A investigação aponta que grupo simulou dívidas com agiotas e fez ameaças de morte para retirar cerca de R$ 180 mil da vítima durante quatro meses.
O caso culminou na prisão em flagrante do homem, apontado como o responsável por recolher o dinheiro, na última quarta-feira, 28, no bairro José de Alencar, em Fortaleza.

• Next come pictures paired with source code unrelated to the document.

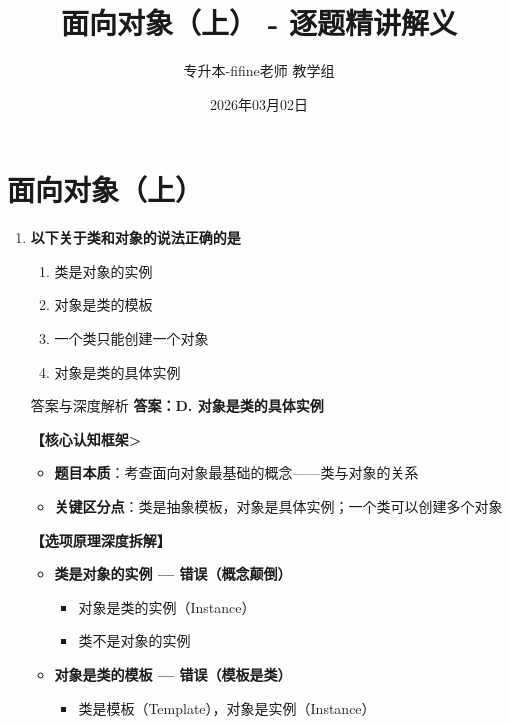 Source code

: \documentclass[12pt, a4paper]{ctexart}
\title{\textcolor{myblue}{\textbf{面向对象（上） - 逐题精讲解义}}}
\author{专升本-fifine老师 教学组}
\date{2026年03月02日}
\begin{document}
\maketitle
\thispagestyle{empty}
\newpage

\section{面向对象（上）}

\begin{enumerate}[label=\textbf{\arabic*.}]

	\item \textbf{以下关于类和对象的说法正确的是}
	      \begin{enumerate}[label=\Alph*.]
		      \item 类是对象的实例
		      \item 对象是类的模板
		      \item 一个类只能创建一个对象
		      \item 对象是类的具体实例
	      \end{enumerate}

	      \begin{bluebox}{答案与深度解析}
		      \textbf{答案：D. 对象是类的具体实例}

		      \textbf{【核心认知框架>}
		      \begin{itemize}[label={}, leftmargin=*, nosep]
			      \item \textbf{题目本质}：考查面向对象最基础的概念——类与对象的关系
			      \item \textbf{关键区分点}：类是抽象模板，对象是具体实例；一个类可以创建多个对象
		      \end{itemize}

		      \textbf{【选项原理深度拆解】}
		      \begin{itemize}[label={}, nosep]

		      \item \textbf{类是对象的实例 — 错误（概念颠倒）}
		      \begin{itemize}[label={}, nosep]
			      \item 对象是类的实例（Instance）
			      \item 类不是对象的实例
		      \end{itemize}

		      \item \textbf{对象是类的模板 — 错误（模板是类）}
		      \begin{itemize}[label={}, nosep]
			      \item 类是模板（Template），对象是实例（Instance）
		      \end{itemize}


\end{itemize}
\end{bluebox}
\end{enumerate}
\end{document}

Segundo o inquérito policial obtido pelo O POVO, o caso começou em setembro de 2025. A filha, de apenas 16 anos, alegou à mãe que havia causado danos ao imóvel de uma festa e precisava pagar pelo prejuízo. A mãe arcou com o valor inicial.
O grupo composto pela adolescente, duas amigas e o homem preso teriam inventado que a dívida havia crescido e passado para as mãos de agiotas.
De acordo com os autos, o grupo, com a participação da filha da vítima, enviava mensagens afirmando que, se o dinheiro não fosse pago, a adolescente seria sequestrada, espancada ou morta. A médica realizou diversas transferências bancárias que totalizaram quase R$ 180 mil.
A vítima foi coagida a pagar mais uma parcela de R$ 45 mil para encerrar as ameaças de um suposto "novo agiota", mas acionou a Polícia Civil, que montou uma operação no local combinado para a entrega do dinheiro.
O suspeito de 25 anos foi preso em flagrante com o valor em espécie. Em depoimento, ele negou as ameaças e alegou que foi contratado apenas para buscar a quantia.
O POVO teve acesso ao documento de audiência de custódia realizada nessa quinta-feira, 29. A Justiça converteu a prisão em flagrante do homem em prisão preventiva. O juiz destacou a "gravidade concreta" do delito e a frieza dos envolvidos em manter o terror psicológico contra a vítima por meses.
O caso segue sob segredo de justiça para preservar a identidade da adolescente e, consequentemente, da vítima. O homem responderá pelos crimes de extorsão qualificada e associação criminosa. O POVO não divulga o nome dos envolvidos para não expor a adolescente e a vítima da ação. Não há informações sobre os procedimentos relacionados à adolescente e as amigas.